Flap endonuclease-1 promotes pancreatic cancer progression via AKT/mTOR signaling pathway.

Abstract

Background: Pancreatic cancer (PC) remains one of the most lethal malignancies. While flap endonuclease-1 (FEN1) has been implicated in various cancers, its role in PC remains unclear.

Aim: To investigate the biological functions and mechanisms of FEN1 in PC progression.

Methods: FEN1 expression and its prognostic significance were analyzed using Gene Expression Omnibus, The Cancer Genome Atlas, and Genotype-Tissue Expression databases. FEN1 was knocked down or overexpressed in PC cell lines using lentiviral vectors. Cell proliferation, migration, and invasion were assessed in vitro, while tumorigenicity was evaluated in nude mouse xenografts. Molecular mechanisms were explored through RNA-sequencing and validated by western blot analysis.

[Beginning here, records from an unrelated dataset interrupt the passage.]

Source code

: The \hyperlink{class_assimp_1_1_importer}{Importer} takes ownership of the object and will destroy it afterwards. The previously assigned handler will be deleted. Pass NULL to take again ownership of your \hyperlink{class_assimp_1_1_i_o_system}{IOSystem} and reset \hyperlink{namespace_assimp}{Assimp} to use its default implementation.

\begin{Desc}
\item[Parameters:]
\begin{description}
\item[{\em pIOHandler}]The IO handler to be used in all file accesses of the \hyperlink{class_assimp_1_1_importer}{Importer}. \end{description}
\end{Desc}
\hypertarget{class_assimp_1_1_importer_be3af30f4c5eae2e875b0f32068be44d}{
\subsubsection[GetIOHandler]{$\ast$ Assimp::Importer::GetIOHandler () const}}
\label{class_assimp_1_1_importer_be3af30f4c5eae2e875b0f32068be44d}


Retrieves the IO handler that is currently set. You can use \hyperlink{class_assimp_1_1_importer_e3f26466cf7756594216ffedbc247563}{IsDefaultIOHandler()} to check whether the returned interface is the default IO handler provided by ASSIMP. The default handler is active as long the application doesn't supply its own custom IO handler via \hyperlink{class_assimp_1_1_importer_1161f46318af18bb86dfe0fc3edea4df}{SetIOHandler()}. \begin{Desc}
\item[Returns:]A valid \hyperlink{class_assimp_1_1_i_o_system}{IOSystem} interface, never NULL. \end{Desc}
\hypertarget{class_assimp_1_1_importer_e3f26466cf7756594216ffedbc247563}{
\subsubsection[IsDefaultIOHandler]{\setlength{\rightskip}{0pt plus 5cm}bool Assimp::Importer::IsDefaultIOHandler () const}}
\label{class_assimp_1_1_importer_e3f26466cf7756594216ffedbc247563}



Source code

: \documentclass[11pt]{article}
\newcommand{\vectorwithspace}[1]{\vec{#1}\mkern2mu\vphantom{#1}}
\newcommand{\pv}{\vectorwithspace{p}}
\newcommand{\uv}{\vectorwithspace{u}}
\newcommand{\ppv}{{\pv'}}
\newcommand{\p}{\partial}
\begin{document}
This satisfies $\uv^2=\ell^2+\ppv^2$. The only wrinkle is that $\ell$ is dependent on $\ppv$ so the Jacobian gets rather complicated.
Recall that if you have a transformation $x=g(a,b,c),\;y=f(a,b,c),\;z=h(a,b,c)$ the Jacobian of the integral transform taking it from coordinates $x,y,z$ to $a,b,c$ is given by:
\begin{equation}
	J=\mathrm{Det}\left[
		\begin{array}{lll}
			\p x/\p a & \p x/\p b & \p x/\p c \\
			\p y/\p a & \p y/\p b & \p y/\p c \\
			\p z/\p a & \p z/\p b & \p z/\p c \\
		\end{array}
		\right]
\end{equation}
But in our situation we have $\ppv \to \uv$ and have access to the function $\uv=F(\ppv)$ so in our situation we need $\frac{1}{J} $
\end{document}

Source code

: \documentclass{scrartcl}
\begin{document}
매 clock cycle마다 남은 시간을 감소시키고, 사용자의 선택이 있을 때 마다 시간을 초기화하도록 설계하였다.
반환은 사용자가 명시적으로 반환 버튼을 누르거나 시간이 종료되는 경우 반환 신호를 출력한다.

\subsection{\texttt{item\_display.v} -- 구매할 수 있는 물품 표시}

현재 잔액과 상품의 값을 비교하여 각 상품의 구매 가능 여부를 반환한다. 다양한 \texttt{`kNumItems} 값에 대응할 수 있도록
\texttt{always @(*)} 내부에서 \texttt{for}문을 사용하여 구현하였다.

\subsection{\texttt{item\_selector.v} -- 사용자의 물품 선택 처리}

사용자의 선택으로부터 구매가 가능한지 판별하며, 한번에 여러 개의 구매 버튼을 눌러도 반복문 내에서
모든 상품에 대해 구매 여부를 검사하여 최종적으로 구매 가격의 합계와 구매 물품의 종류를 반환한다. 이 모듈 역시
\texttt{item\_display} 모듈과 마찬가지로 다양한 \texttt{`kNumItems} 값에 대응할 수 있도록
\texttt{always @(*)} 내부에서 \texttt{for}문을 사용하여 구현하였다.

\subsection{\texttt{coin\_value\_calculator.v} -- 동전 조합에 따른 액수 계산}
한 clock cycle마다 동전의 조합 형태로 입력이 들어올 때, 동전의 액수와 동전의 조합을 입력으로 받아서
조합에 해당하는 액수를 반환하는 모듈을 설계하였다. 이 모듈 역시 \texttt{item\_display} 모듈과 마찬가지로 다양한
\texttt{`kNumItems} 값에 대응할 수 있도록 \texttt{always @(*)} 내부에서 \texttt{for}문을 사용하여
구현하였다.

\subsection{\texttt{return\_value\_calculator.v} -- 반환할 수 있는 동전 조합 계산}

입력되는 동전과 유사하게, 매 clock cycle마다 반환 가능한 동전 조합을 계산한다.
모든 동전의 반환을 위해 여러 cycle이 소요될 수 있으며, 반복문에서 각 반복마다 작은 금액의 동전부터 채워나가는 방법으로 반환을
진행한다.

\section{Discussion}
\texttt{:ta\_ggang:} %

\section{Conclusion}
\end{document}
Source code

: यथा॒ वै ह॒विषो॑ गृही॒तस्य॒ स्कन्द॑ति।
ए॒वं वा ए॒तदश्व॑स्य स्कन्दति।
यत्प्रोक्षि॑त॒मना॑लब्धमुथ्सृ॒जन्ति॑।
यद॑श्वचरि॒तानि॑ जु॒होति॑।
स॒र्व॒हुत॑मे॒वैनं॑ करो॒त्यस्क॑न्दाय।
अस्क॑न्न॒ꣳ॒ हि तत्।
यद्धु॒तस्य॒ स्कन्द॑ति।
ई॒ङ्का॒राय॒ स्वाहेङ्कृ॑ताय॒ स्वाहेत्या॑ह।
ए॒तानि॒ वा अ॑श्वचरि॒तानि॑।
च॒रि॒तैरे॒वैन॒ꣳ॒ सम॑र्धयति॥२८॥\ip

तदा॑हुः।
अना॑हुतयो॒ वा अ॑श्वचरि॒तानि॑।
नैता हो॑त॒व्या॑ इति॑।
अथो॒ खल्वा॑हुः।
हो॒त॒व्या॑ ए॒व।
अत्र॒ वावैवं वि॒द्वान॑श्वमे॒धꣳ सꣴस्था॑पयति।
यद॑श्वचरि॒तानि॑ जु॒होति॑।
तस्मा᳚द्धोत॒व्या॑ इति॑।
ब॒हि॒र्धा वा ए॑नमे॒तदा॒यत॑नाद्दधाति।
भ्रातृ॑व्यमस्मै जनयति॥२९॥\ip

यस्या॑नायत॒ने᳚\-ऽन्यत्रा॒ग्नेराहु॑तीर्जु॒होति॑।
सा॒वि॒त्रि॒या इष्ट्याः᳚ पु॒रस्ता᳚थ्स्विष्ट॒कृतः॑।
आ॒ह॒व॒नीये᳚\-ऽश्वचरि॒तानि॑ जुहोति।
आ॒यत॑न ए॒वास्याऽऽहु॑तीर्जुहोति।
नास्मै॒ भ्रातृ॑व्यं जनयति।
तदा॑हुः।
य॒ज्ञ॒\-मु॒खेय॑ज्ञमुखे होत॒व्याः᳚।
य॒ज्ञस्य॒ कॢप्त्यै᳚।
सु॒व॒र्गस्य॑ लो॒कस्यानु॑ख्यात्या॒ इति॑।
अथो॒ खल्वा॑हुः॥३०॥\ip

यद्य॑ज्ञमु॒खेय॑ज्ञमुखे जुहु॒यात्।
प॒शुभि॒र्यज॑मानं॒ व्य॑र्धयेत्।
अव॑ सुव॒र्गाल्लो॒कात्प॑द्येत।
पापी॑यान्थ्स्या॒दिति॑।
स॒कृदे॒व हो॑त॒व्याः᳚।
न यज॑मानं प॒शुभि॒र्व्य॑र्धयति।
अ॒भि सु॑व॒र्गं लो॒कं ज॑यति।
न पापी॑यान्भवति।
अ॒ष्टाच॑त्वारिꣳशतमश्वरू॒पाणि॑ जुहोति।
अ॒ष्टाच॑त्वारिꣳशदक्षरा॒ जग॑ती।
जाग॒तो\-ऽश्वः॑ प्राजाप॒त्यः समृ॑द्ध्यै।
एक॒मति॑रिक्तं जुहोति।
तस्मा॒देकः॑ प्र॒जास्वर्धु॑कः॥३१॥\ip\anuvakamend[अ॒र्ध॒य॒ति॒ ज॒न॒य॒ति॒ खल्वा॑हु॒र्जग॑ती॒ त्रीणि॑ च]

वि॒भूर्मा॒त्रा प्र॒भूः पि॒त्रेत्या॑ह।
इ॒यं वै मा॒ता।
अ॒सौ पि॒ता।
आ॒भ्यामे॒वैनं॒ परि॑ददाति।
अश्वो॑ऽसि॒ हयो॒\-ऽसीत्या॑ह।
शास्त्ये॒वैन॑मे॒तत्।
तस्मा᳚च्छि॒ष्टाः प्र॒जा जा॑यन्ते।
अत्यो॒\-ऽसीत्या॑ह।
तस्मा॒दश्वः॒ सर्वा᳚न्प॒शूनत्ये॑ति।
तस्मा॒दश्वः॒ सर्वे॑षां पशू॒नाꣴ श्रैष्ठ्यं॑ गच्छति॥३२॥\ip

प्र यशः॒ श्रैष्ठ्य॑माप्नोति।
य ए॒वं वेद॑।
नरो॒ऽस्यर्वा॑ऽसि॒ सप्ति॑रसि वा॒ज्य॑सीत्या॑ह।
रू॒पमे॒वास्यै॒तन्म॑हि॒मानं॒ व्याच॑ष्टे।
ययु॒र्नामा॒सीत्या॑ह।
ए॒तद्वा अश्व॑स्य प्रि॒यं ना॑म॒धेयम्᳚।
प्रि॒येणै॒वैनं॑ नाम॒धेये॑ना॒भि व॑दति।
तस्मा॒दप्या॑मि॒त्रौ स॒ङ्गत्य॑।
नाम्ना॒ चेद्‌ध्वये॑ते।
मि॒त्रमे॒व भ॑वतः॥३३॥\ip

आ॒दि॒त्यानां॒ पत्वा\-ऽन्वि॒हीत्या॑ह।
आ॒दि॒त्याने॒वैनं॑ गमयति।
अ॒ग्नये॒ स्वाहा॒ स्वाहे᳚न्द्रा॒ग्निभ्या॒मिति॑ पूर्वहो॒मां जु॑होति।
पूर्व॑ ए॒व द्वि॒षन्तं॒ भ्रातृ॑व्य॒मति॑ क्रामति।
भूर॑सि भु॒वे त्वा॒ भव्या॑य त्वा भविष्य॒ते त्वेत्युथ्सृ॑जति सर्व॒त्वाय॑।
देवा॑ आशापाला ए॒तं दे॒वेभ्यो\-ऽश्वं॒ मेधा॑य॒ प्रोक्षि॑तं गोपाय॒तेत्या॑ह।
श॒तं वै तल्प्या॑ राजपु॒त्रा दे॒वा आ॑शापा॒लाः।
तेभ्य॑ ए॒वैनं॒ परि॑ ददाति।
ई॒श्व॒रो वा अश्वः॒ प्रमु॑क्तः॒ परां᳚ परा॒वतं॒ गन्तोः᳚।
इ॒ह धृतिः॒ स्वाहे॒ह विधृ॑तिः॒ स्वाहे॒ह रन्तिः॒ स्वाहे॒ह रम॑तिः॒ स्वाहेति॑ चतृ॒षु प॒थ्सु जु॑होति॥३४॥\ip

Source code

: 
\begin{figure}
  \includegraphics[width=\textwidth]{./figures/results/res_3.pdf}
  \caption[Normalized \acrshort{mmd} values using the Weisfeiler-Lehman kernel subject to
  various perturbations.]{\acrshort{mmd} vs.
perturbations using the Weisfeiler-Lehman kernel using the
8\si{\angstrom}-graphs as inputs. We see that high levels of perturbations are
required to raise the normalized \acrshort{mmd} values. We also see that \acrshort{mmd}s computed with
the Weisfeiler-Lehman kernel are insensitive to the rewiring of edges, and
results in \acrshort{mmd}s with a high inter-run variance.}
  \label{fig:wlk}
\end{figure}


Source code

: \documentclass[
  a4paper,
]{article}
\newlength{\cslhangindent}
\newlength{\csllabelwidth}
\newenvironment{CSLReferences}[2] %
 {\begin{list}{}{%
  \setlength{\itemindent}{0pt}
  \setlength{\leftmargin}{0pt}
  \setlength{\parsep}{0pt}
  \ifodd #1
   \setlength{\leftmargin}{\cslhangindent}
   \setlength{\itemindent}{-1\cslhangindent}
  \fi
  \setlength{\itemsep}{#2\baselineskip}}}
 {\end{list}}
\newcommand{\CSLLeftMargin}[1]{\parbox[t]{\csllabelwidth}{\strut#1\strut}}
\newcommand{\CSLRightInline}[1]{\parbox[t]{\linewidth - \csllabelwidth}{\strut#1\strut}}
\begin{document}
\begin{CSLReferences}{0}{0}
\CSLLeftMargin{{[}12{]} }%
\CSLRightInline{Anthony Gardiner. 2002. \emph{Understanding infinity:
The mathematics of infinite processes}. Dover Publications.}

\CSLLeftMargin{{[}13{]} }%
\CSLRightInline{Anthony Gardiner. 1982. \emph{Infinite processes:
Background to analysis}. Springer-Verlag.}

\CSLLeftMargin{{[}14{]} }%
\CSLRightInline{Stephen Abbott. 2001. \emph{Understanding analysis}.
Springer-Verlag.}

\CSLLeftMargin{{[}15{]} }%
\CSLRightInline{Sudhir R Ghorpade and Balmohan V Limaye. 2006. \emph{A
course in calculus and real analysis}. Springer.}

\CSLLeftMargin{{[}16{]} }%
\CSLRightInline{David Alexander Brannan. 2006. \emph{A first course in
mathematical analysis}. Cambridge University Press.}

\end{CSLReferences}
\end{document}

Results: FEN1 was significantly upregulated in PC tissues and correlated with poor prognosis. FEN1 promoted PC cell proliferation, migration, and invasion in vitro, as well as xenograft tumor growth in vivo. Mechanistically, FEN1 regulated epithelial-mesenchymal transition through the AKT/mTOR signaling pathway.

Conclusion: FEN1 functions as an oncogenic driver in PC progression via the AKT/mTOR signaling pathway, suggesting its potential as a therapeutic target.